Inside the inner-most loop, calculate the starting position of the current box within the one-dimensional model output.

var channel = (box * (CLASS_COUNT + BOX_INFO_FEATURE_COUNT));

Directly below that, use the ExtractBoundingBoxDimensions method to get the dimensions of the current bounding box.

BoundingBoxDimensions boundingBoxDimensions = ExtractBoundingBoxDimensions(yoloModelOutputs, row, column, channel);

Then, use the GetConfidence method to get the confidence for the current bounding box.

float confidence = GetConfidence(yoloModelOutputs, row, column, channel);

After that, use the MapBoundingBoxToCell method to map the current bounding box to the current cell being processed.

CellDimensions mappedBoundingBox = MapBoundingBoxToCell(row, column, box, boundingBoxDimensions);

Before doing any further processing, check whether your confidence value is greater than the threshold provided. If not, process the next bounding box.

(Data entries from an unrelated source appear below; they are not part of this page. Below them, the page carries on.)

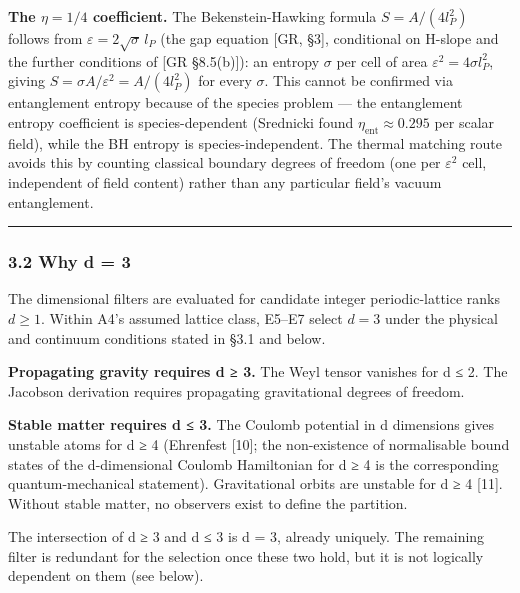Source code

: \documentclass[
]{article}
\begin{document}
\textbf{The \(\eta = 1/4\) coefficient.} The Bekenstein-Hawking formula
\(S = A/(4l_P^2)\) follows from \(\varepsilon = 2\sqrt{\sigma}\,l_P\)
(the gap equation {[}GR, §3{]}, conditional on H-slope and the further
conditions of {[}GR §8.5(b){]}): an entropy \(\sigma\) per cell of area
\(\varepsilon^2 = 4\sigma l_P^2\), giving
\(S = \sigma A/\varepsilon^2 = A/(4l_P^2)\) for every \(\sigma\). This
cannot be confirmed via entanglement entropy because of the species
problem --- the entanglement entropy coefficient is species-dependent
(Srednicki found \(\eta_{\text{ent}} \approx 0.295\) per scalar field),
while the BH entropy is species-independent. The thermal matching route
avoids this by counting classical boundary degrees of freedom (one per
\(\varepsilon^2\) cell, independent of field content) rather than any
particular field's vacuum entanglement.

\begin{center}\rule{0.5\linewidth}{0.5pt}\end{center}

\hypertarget{why-d-3}{%
\subsubsection{3.2 Why d = 3}\label{why-d-3}}

The dimensional filters are evaluated for candidate integer
periodic-lattice ranks \(d \geq 1\). Within A4's assumed lattice class,
E5--E7 select \(d = 3\) under the physical and continuum conditions
stated in §3.1 and below.

\textbf{Propagating gravity requires d ≥ 3.} The Weyl tensor vanishes
for d ≤ 2. The Jacobson derivation requires propagating gravitational
degrees of freedom.

\textbf{Stable matter requires d ≤ 3.} The Coulomb potential in d
dimensions gives unstable atoms for d ≥ 4 (Ehrenfest {[}10{]}; the
non-existence of normalisable bound states of the d-dimensional Coulomb
Hamiltonian for d ≥ 4 is the corresponding quantum-mechanical
statement). Gravitational orbits are unstable for d ≥ 4 {[}11{]}.
Without stable matter, no observers exist to define the partition.

The intersection of d ≥ 3 and d ≤ 3 is d = 3, already uniquely. The
remaining filter is redundant for the selection once these two hold, but
it is not logically dependent on them (see below).
\end{document}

if (confidence < threshold)
    continue;

Otherwise, continue processing the output. The next step is to get the probability distribution of the predicted classes for the current bounding box using the ExtractClasses method.

float[] predictedClasses = ExtractClasses(yoloModelOutputs, row, column, channel);

Then, use the GetTopResult method to get the value and index of the class with the highest probability for the current box and compute its score.

var (topResultIndex, topResultScore) = GetTopResult(predictedClasses);
var topScore = topResultScore * confidence;

Use the topScore to once again keep only those bounding boxes that are above the specified threshold.

if (topScore < threshold)
    continue;

Finally, if the current bounding box exceeds the threshold, create a new BoundingBox object and add it to the boxes list.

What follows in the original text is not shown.